BALTIMORE, Md.—Service-oriented architecture helps enterprises become more flexible, grow faster and reduce costs, IBM says.
At the SHARE User Event conference here, IBM officials laid out IBMs commitment to SOA and the companys strategy for helping customers migrate to SOA.
SHARE is an organization of IT professionals that use IBM products and services.
Kelvin Lawrence, chief technology officer of Emerging Internet Software Standards in the IBM Software Group, Somers, N.Y., said SOA brings flexibility to enterprises and enables them to become on demand businesses.
In addition, SOA enables enterprises to change business processes more quickly, have better availability of their data, and also more readily reuse existing assets, he said.
To get started with an SOA, Lawrence said organizations must start by deconstructing their business model by breaking it down into discrete business processes and functions, Lawrence said.
Those processes and functions are known as service components, each of which interacts with other service components, he said.
Moreover, Lawrence described a service as a repeatable business task.
An SOA is an architectural style that supports service orientation, he said. And service orientation is a way of integrating a business as linked services, he added.
In addition, an SOA is a means to carry out distributed computing, even across enterprise boundaries.
However, to reach the level of an SOA, there must be standards in place to ensure that reliable messaging, management, interoperability and security requirements are upheld, Lawrence said.
“We really believe that this [SOA] only works if its based on standards,” Lawrence said.
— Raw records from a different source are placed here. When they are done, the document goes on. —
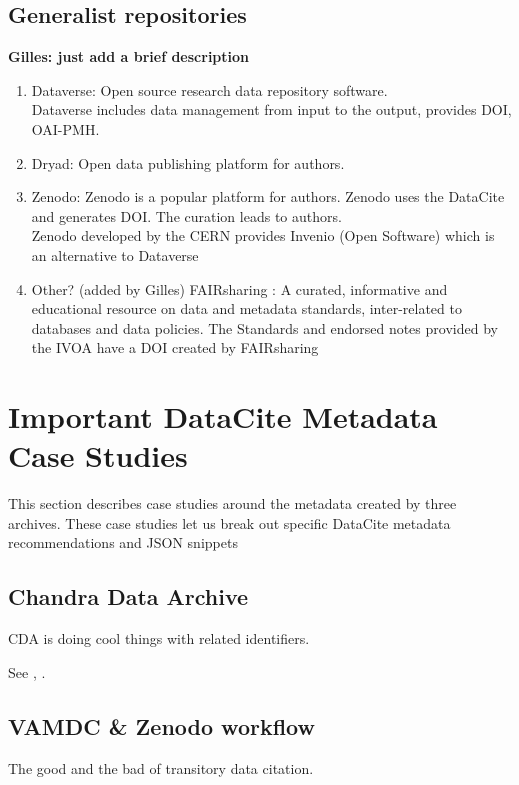 \documentclass[11pt,a4paper]{ivoa}
\begin{document}
\subsection{Generalist repositories}
\textbf{\color{red}Gilles: just add a brief description}\\

\begin{enumerate}
	\item Dataverse: Open source research data repository software.\\
	Dataverse includes data management from input to the output, provides DOI, OAI-PMH.
	\item Dryad: Open data publishing platform for authors.
	\item Zenodo: Zenodo is a popular platform for authors. Zenodo uses the DataCite and generates DOI. The curation leads to authors.\\
	Zenodo developed by the CERN provides Invenio (Open Software) which is an alternative to Dataverse 
	\item Other? {\color{red} (added by Gilles) FAIRsharing \cite{https://doi.org/10.25504/fairsharing.rd6gxr}: A curated, informative and educational resource on data and metadata standards, inter-related to databases and data policies. The Standards and endorsed notes provided by the IVOA have a DOI created by FAIRsharing}
\end{enumerate}


\section{Important DataCite Metadata Case Studies}
This section describes case studies around the metadata created by three archives. 
These case studies let us break out specific DataCite metadata recommendations and JSON snippets

\subsection{Chandra Data Archive}
CDA is doing cool things with related identifiers.

See \citep{2023ChNew..34....5D}, \citep{2018EPJWC.18612011R}.

	
\subsection{VAMDC \& Zenodo workflow}
The good and the bad of transitory data citation.
\end{document}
He said that IBM has participated in the Web services and SOA standards environment to help to “keep it open.”
And Lawrence recommends that, at a minimum, organizations looking to implement SOA and Web services should make sure they comply with the WSI (Web Services Interoperability organization)s Basic Profile.
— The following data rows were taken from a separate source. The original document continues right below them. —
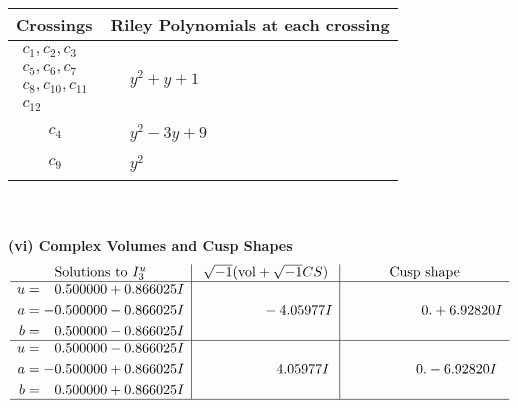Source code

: \documentclass[1p]{elsarticle_modified}
\theoremstyle{definition}
\newcommand{\I}{\sqrt{-1}}
\begin{document}
\begin{tabular}{m{50pt}|m{274pt}}
Crossings & \hspace{64pt}Riley Polynomials at each crossing \\
\hline $$\begin{aligned}c_{1},c_{2},c_{3}\\c_{5},c_{6},c_{7}\\c_{8},c_{10},c_{11}\\c_{12}\end{aligned}$$&$\begin{aligned}
&y^2+y+1
\end{aligned}$\\
\hline $$\begin{aligned}c_{4}\end{aligned}$$&$\begin{aligned}
&y^2-3 y+9
\end{aligned}$\\
\hline $$\begin{aligned}c_{9}\end{aligned}$$&$\begin{aligned}
&y^2
\end{aligned}$\\
\hline
\end{tabular}\\~\\
\newpage\flushleft \textbf{(vi) Complex Volumes and Cusp Shapes}
$$\begin{array}{c|c|c}  
\text{Solutions to }I^u_{3}& \I (\text{vol} + \sqrt{-1}CS) & \text{Cusp shape}\\
 \hline 
\begin{aligned}
u &= \phantom{-}0.500000 + 0.866025 I \\
a &= -0.500000 - 0.866025 I \\
b &= \phantom{-}0.500000 - 0.866025 I\end{aligned}
 & \phantom{-0.000000 } -4.05977 I & \phantom{-0.000000 -}0. + 6.92820 I \\ \hline\begin{aligned}
u &= \phantom{-}0.500000 - 0.866025 I \\
a &= -0.500000 + 0.866025 I \\
b &= \phantom{-}0.500000 + 0.866025 I\end{aligned}
 & \phantom{-0.000000 -}4.05977 I & \phantom{-0.000000 } 0. - 6.92820 I\\
 \hline 
 \end{array}$$\newpage
\newpage\renewcommand{\arraystretch}{1}
\end{document}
“Ask vendors if their products comply with the WS-I profile,” Lawrence said.
“If they dont [comply], ask them why.”
Meanwhile, Lawrence said IBM is looking at developing community centric profiles.
He said profiles and usage patterns are developed over time through collaboration with IBMs clients. Profiles tie standards to requirements, he said.
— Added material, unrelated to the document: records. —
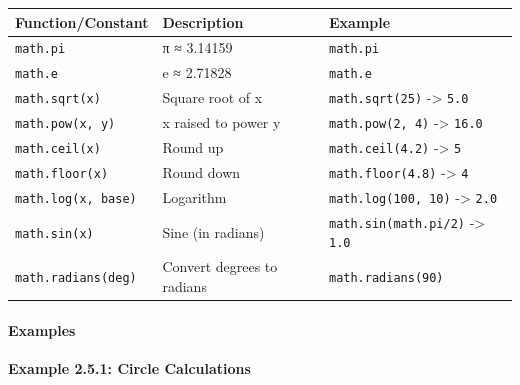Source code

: \documentclass[
  justified,
  openright,
]{tufte-book}
\let\subsubsection\paragraph
\let\paragraph\paragraph
\let\subsubsection\paragraph
\let\paragraph\paragraph
\begin{document}
{\def\LTcaptype{none} %
\begin{longtable}[]{@{}
  >{\raggedright\arraybackslash}p{}
  >{\raggedright\arraybackslash}p{}
  >{\raggedright\arraybackslash}p{}@{}}
\toprule\noalign{}
\begin{minipage}[b]{\linewidth}\raggedright
Function/Constant
\end{minipage} & \begin{minipage}[b]{\linewidth}\raggedright
Description
\end{minipage} & \begin{minipage}[b]{\linewidth}\raggedright
Example
\end{minipage} \\
\midrule\noalign{}
\endhead
\bottomrule\noalign{}
\endlastfoot
\texttt{math.pi} & π ≈ 3.14159 & \texttt{math.pi} \\
\texttt{math.e} & e ≈ 2.71828 & \texttt{math.e} \\
\texttt{math.sqrt(x)} & Square root of x & \texttt{math.sqrt(25)}
-\textgreater{} \texttt{5.0} \\
\texttt{math.pow(x,\ y)} & x raised to power y &
\texttt{math.pow(2,\ 4)} -\textgreater{} \texttt{16.0} \\
\texttt{math.ceil(x)} & Round up & \texttt{math.ceil(4.2)}
-\textgreater{} \texttt{5} \\
\texttt{math.floor(x)} & Round down & \texttt{math.floor(4.8)}
-\textgreater{} \texttt{4} \\
\texttt{math.log(x,\ base)} & Logarithm & \texttt{math.log(100,\ 10)}
-\textgreater{} \texttt{2.0} \\
\texttt{math.sin(x)} & Sine (in radians) & \texttt{math.sin(math.pi/2)}
-\textgreater{} \texttt{1.0} \\
\texttt{math.radians(deg)} & Convert degrees to radians &
\texttt{math.radians(90)} \\
\end{longtable}
}

\subsubsection{Examples}\label{examples-5}

\textbf{Example 2.5.1: Circle Calculations}
\end{document}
They also extend the initial WS-I horizon to “help identify the next wave of technology priorities.”
Moreover, SOA and Web services become even more relevant as “the lines between industries are blurring,” Lawrence said.
“IT systems will have to talk to one another,” and SOA and Web services make that easier via messaging and interoperability enhancements, he said.
Lawrence said the time is right even now for SOA, because the best practices, software infrastructure and standards exist to support it.
“There still a lot of work to do on individual standards,” but in terms of basic IT support for SOA most of the work necessary to get started is done, he said.
“The situation is that people are implementing SOA now, and weve got hundreds of engagements ongoing,” Lawrence said.
Meanwhile, Michel Biedermann, a solution architect in IBMs Enterprise Services for Microsoft technologies group, said IBM uses CBM (Component Business Modeling) and SOMA (Service-Oriented Modeling & Architecture) to help migrate customers to SOA.
CBM is a method of identifying opportunities for improvement and innovation by regrouping current activities into a manageable number of discrete, modular and reusable components that enable flexibility, Biedermann said.
SOMA is a modeling and design method aimed at enabling target business processes “through the identification, specification and realization of business-aligned services that form the SOA foundation,” Biedermann said.
Meanwhile, IBMs SOIF (Service Oriented Infrastructure Framework) “implements your SOA plumbing,” Biedermann said.
The SOIF implements key components of IBMs SOA Reference Architecture, including workflow services, enterprise services, Web services eventing, business services, message services, and other services, he said.
Danny Garber, a senior consultant with Microsoft Consulting Services who works with IBM, said IBM, Microsoft, BEA Systems and other companies are working together to create the standards necessary to better enable SOA development and Web services implementation.